Nothing but a number is wanted: the count of lines in the records below that include "classes".

Records for processing:
- - - - - - -

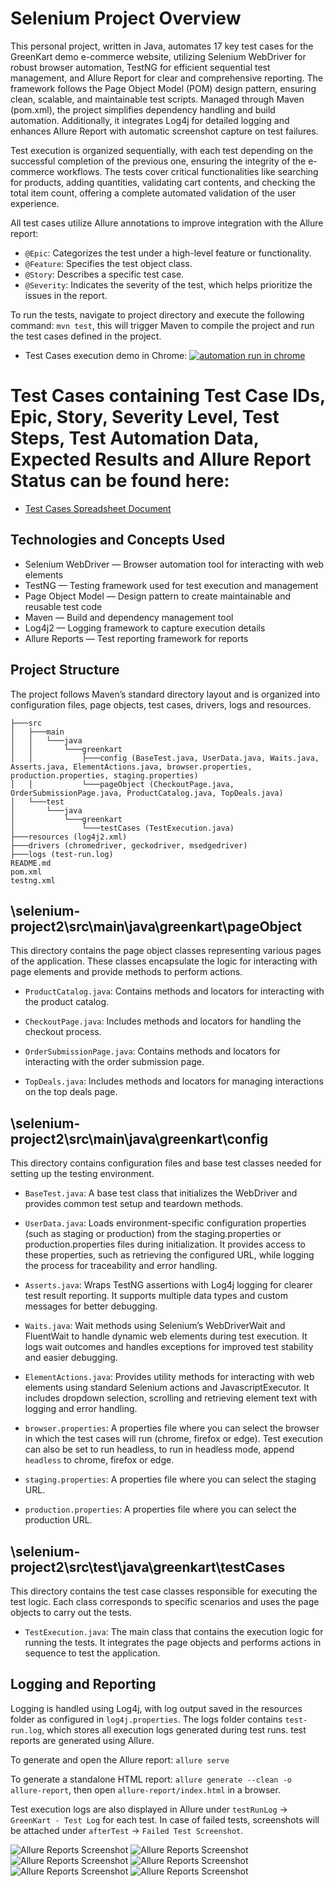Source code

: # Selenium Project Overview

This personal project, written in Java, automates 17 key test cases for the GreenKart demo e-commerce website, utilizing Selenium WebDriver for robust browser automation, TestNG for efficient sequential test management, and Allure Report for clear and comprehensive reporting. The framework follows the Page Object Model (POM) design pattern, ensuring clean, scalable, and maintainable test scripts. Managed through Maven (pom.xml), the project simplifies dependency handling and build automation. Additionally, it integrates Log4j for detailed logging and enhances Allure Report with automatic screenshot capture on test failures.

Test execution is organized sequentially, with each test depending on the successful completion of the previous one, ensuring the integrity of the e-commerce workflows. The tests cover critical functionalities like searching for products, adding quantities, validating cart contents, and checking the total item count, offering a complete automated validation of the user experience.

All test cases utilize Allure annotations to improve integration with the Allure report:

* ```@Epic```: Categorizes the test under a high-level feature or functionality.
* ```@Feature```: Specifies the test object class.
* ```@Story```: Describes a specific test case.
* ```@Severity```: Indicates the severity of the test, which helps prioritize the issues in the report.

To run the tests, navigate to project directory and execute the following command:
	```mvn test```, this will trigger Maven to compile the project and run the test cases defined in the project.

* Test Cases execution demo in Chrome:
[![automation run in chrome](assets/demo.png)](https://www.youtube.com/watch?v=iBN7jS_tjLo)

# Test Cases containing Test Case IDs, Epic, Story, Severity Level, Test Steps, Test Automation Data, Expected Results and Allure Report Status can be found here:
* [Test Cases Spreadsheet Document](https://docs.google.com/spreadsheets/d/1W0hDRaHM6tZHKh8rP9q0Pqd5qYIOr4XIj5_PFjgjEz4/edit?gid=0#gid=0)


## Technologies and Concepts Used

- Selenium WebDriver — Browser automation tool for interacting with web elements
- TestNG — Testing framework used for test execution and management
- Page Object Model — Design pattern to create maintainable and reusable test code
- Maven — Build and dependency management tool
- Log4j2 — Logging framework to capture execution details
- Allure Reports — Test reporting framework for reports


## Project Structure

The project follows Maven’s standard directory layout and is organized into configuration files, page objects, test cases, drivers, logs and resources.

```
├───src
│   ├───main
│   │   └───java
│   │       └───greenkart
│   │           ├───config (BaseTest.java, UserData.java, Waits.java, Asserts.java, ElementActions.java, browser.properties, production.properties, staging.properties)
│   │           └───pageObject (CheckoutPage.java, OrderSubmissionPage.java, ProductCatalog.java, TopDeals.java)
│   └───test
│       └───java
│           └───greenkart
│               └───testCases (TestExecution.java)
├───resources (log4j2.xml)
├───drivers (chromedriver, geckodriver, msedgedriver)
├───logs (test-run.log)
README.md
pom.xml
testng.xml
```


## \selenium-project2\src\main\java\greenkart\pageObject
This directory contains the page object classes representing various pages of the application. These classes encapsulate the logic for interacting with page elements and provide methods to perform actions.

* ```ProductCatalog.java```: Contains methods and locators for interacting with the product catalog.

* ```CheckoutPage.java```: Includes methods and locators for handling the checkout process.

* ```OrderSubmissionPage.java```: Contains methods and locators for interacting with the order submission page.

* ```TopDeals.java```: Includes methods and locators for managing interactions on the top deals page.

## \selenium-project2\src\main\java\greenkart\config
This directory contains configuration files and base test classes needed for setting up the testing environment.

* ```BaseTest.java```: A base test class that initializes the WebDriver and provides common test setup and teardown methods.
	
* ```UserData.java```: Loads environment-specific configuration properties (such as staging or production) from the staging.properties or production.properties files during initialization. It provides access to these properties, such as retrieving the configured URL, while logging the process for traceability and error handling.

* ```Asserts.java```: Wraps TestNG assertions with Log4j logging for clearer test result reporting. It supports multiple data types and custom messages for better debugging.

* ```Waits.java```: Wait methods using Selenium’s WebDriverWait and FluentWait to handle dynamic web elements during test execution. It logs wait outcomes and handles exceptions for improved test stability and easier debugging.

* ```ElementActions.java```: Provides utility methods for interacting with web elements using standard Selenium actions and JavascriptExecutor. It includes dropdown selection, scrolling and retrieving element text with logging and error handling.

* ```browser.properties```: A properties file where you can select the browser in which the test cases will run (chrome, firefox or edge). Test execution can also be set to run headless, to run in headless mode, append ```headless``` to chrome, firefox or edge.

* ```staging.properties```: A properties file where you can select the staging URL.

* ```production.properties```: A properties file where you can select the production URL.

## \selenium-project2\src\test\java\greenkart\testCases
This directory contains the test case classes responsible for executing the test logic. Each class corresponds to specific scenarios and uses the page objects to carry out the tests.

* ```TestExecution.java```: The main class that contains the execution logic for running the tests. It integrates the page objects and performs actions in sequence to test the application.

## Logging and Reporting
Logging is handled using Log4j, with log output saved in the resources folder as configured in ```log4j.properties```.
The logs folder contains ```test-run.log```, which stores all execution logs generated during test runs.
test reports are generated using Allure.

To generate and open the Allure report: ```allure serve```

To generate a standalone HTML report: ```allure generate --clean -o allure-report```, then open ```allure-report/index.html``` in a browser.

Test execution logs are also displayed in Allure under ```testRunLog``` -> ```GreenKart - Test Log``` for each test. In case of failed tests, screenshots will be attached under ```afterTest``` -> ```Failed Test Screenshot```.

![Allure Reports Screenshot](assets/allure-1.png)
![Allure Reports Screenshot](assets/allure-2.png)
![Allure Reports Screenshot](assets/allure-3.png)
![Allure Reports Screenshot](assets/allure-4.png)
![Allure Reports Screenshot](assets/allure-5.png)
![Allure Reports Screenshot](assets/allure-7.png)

- - - - - - -

Answer to the exercise:
3